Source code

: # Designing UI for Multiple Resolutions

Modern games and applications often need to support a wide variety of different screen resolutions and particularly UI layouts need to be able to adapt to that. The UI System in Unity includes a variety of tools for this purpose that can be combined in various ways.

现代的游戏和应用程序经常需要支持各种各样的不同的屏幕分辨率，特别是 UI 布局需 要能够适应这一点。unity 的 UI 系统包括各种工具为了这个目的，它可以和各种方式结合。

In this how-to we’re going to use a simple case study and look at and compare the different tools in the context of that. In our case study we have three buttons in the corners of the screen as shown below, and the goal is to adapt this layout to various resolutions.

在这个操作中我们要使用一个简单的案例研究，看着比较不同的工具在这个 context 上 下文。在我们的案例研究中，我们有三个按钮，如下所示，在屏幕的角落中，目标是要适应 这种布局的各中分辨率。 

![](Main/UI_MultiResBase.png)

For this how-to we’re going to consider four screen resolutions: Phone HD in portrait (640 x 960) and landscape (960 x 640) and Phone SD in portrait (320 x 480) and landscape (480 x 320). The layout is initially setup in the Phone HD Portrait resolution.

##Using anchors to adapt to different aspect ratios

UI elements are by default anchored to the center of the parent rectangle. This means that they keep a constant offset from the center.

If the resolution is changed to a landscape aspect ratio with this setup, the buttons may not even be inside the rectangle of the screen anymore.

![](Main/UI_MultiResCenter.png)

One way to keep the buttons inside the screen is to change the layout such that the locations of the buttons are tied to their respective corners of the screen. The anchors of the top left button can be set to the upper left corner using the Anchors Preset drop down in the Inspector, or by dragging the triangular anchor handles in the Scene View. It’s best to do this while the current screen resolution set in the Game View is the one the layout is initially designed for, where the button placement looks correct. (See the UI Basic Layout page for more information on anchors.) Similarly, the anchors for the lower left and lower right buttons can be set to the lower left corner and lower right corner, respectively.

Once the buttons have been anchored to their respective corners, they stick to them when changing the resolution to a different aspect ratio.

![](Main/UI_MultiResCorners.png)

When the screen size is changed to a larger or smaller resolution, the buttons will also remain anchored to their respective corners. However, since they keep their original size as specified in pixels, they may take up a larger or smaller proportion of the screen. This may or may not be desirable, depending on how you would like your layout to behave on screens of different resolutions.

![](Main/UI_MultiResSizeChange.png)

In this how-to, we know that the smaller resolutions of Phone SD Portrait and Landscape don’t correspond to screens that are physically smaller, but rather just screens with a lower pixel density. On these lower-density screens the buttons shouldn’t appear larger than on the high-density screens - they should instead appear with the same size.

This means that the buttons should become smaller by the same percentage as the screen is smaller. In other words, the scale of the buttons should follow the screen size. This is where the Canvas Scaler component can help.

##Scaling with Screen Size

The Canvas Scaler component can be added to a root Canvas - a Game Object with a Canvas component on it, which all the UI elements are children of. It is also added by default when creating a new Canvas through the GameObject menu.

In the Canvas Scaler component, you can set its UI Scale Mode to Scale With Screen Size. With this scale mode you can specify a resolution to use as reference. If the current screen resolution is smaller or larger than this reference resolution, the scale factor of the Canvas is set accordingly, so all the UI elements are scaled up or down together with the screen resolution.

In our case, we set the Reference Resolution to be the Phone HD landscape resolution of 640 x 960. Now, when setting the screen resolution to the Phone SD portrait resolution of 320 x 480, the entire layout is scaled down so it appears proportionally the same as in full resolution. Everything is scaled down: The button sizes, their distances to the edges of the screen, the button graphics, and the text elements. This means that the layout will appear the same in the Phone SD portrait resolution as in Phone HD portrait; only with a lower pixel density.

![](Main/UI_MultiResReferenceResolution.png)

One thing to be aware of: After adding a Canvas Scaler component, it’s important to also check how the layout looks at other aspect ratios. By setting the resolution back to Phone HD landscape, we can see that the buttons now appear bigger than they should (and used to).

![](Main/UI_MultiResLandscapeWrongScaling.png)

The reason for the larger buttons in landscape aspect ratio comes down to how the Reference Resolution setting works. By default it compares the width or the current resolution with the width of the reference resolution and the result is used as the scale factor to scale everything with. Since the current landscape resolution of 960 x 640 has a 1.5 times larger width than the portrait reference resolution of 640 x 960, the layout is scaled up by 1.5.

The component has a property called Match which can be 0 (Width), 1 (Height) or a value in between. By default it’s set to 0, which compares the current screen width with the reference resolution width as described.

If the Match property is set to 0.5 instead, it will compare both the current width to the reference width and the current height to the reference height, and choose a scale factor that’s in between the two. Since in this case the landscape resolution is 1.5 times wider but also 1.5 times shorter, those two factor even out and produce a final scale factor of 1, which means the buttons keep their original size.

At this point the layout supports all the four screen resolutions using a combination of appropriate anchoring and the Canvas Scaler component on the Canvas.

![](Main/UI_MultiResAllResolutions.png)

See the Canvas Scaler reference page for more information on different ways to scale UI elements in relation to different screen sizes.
--
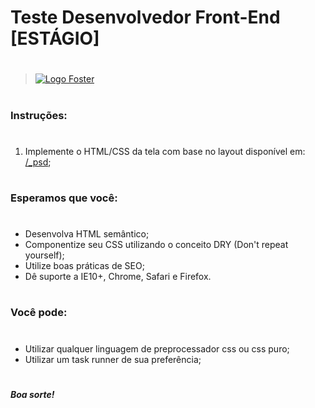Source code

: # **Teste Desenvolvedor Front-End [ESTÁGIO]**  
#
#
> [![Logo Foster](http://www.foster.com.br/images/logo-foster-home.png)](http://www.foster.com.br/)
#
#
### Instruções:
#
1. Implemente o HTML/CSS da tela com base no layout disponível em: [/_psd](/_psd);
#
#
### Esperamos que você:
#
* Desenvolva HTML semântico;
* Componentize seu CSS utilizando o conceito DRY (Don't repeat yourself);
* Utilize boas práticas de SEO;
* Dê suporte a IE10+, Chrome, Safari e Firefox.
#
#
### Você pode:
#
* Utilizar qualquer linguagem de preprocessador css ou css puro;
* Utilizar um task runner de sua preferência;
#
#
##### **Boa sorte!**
* * *
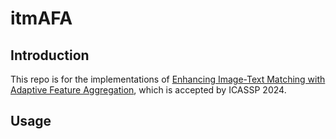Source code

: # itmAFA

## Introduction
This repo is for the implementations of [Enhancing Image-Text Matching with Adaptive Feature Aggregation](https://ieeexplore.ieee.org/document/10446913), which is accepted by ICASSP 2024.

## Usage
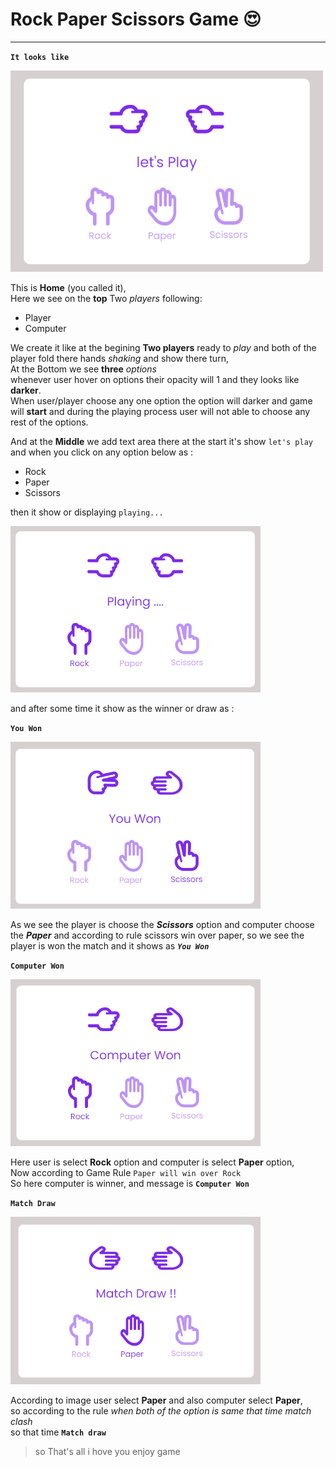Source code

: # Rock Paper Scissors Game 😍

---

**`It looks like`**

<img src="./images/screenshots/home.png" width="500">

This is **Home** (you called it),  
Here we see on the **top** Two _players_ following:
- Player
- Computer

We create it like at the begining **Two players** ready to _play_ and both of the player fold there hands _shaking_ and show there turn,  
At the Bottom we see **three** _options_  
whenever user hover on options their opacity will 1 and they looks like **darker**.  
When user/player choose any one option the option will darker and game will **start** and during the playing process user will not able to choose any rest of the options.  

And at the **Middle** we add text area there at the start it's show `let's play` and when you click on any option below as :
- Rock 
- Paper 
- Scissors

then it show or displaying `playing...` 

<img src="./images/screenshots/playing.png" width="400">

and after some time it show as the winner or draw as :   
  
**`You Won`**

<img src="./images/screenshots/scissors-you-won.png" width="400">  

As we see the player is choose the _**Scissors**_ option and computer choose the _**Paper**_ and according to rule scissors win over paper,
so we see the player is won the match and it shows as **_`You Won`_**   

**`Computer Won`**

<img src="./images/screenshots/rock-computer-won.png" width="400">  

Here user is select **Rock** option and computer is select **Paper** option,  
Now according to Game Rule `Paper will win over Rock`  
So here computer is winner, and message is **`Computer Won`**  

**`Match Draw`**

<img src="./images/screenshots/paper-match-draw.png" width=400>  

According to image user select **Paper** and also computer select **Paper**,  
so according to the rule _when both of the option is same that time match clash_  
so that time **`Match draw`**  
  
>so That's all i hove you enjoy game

● **Exercise goal**
Please return the lines above that run from the line containing "so that time" to the line containing "you enjoy game", inclusive, exactly and with no other lines.

● **Answer below**
so that time **`Match draw`**  
  
>so That's all i hove you enjoy game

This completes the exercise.